:: Work to complete ::
Every line below that mentions the word "pcm을" should be copied out.

+---+

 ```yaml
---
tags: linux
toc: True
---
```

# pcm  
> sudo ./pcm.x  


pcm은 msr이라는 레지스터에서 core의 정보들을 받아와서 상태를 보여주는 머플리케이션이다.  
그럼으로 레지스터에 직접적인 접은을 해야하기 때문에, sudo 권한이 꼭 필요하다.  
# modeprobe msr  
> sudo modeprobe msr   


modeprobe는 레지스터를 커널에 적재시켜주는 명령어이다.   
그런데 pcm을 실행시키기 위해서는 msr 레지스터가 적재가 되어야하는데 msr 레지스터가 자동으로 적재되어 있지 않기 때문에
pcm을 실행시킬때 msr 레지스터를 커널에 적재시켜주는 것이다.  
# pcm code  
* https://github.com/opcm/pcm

+---+

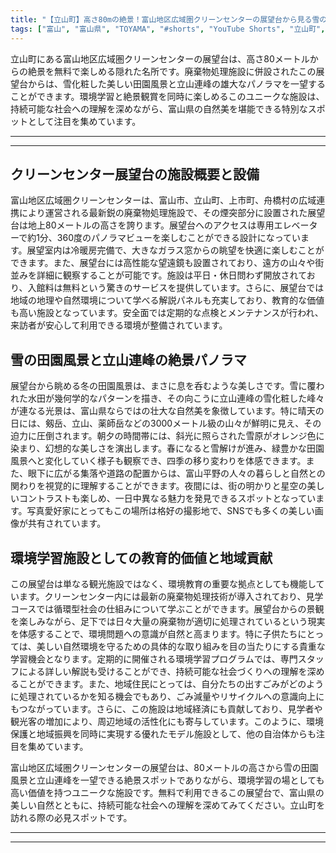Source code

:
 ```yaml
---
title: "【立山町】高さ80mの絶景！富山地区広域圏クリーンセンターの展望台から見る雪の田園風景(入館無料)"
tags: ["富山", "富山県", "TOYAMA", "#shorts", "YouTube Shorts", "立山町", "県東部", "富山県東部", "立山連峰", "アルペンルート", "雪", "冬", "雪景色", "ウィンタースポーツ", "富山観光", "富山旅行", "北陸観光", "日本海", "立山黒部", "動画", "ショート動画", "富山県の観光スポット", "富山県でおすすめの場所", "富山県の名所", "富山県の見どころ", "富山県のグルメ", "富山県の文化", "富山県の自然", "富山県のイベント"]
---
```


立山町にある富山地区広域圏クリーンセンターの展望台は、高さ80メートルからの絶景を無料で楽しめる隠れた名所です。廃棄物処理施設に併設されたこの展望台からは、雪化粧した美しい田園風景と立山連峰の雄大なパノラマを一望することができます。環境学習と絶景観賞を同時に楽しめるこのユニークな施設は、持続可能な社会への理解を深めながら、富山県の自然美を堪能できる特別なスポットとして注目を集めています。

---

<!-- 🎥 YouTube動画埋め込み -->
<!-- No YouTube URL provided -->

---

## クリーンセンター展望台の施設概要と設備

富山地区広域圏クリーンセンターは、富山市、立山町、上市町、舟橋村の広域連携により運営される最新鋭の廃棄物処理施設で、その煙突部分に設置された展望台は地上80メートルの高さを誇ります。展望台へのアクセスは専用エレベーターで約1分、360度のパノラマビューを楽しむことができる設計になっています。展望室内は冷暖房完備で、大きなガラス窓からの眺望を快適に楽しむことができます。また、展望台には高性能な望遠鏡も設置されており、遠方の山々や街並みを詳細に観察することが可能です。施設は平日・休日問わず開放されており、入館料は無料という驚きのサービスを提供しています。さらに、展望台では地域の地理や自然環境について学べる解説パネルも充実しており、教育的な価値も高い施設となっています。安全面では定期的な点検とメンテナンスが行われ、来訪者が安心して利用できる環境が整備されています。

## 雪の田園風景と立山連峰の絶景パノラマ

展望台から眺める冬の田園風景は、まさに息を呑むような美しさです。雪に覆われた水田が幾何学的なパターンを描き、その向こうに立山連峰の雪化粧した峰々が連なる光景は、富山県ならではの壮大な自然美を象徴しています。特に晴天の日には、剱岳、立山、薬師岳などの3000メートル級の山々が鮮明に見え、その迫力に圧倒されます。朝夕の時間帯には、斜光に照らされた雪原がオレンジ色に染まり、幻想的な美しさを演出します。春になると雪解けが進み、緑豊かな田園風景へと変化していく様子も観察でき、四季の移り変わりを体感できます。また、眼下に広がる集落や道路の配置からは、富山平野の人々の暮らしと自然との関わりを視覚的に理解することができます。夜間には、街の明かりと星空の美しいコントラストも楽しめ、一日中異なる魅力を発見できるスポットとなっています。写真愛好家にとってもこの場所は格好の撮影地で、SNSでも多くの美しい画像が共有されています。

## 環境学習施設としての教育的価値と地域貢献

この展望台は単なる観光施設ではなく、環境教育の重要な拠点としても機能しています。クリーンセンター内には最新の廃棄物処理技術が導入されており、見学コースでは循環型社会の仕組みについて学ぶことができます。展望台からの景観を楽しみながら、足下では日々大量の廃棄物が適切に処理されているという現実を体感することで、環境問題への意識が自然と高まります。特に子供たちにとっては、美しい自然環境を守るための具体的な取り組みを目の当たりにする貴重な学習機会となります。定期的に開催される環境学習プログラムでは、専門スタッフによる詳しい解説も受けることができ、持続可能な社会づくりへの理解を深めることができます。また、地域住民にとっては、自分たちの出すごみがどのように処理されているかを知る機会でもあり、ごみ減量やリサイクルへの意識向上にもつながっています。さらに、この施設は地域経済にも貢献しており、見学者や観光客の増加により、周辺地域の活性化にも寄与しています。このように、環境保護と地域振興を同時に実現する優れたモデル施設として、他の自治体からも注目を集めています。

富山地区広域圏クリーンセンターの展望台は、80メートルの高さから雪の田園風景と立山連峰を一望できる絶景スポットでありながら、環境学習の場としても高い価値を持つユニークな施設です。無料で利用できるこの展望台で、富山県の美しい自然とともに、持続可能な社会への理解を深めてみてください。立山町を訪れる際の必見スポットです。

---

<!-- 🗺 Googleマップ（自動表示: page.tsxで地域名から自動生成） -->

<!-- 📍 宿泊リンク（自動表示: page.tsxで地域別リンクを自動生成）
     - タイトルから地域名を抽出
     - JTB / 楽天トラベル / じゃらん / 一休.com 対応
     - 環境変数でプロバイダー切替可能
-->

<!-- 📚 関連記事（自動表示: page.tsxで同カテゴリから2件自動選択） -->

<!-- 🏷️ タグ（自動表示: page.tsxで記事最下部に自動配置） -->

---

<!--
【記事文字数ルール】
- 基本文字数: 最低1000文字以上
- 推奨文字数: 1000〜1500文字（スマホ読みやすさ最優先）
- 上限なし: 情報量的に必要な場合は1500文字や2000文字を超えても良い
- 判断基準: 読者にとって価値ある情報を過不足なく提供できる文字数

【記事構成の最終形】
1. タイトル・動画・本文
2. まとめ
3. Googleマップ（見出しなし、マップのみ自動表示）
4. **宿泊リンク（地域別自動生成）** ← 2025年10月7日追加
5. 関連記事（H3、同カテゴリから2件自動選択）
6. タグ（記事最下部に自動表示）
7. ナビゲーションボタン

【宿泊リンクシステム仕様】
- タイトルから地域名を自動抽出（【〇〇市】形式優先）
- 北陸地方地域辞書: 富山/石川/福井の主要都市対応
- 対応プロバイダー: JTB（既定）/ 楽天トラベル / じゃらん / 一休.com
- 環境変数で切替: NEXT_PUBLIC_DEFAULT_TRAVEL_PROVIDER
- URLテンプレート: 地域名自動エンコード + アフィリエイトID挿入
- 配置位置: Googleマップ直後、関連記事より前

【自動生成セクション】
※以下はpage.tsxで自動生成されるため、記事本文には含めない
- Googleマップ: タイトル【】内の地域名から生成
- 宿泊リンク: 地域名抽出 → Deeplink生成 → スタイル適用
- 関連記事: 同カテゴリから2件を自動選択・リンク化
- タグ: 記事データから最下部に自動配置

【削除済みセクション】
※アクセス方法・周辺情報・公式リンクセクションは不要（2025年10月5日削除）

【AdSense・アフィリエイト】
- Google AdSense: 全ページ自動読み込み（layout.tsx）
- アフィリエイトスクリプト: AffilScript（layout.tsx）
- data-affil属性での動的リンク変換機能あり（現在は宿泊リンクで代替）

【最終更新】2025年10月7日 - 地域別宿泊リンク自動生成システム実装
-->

+---+

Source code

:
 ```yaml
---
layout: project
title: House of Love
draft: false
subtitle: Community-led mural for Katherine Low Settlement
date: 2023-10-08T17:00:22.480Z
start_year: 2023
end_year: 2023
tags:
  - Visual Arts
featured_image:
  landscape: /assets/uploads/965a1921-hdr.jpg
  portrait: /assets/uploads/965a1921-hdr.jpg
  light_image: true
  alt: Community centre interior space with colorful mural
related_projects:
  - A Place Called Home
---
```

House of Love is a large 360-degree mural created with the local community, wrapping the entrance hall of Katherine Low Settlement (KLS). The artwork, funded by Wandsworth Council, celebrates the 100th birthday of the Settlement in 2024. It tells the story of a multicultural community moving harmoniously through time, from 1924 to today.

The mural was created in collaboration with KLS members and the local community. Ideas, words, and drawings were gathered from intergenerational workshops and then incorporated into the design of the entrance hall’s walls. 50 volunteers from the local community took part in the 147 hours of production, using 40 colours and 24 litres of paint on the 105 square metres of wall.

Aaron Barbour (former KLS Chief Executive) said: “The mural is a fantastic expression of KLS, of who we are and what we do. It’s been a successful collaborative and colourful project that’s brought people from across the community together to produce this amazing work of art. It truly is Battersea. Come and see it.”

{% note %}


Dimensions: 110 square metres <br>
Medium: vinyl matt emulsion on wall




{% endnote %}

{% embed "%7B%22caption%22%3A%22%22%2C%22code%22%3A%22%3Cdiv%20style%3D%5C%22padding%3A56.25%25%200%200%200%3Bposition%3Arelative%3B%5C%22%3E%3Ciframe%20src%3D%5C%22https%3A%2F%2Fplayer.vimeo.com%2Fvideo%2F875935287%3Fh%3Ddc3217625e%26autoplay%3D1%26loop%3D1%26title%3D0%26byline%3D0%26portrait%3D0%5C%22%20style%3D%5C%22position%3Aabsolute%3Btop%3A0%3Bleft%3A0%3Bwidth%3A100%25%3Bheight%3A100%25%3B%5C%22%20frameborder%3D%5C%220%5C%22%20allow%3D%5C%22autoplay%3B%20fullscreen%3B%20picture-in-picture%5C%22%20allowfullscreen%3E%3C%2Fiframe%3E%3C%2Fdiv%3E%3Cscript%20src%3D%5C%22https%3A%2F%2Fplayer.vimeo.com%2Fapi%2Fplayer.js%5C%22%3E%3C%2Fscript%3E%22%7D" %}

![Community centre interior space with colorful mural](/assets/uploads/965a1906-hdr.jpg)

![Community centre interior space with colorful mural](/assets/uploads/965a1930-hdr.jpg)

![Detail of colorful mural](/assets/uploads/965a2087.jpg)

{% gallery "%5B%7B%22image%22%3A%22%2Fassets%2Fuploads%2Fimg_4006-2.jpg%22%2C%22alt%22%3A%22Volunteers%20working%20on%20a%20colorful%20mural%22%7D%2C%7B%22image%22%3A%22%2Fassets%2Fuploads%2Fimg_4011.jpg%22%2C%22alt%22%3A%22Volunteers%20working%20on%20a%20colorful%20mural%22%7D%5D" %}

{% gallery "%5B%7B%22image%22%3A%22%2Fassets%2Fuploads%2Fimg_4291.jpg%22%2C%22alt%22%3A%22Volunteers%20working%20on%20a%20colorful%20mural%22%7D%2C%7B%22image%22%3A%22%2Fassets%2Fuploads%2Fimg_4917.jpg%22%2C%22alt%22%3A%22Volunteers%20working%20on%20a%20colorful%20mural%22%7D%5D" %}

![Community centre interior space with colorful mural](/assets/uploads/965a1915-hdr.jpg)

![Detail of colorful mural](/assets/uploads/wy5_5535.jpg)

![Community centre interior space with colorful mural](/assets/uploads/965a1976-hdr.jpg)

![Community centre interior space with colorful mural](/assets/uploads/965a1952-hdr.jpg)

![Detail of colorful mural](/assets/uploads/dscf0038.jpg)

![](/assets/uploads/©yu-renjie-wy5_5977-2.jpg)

+---+

:: Reply to the task ::
그런데 pcm을 실행시키기 위해서는 msr 레지스터가 적재가 되어야하는데 msr 레지스터가 자동으로 적재되어 있지 않기 때문에
pcm을 실행시킬때 msr 레지스터를 커널에 적재시켜주는 것이다.  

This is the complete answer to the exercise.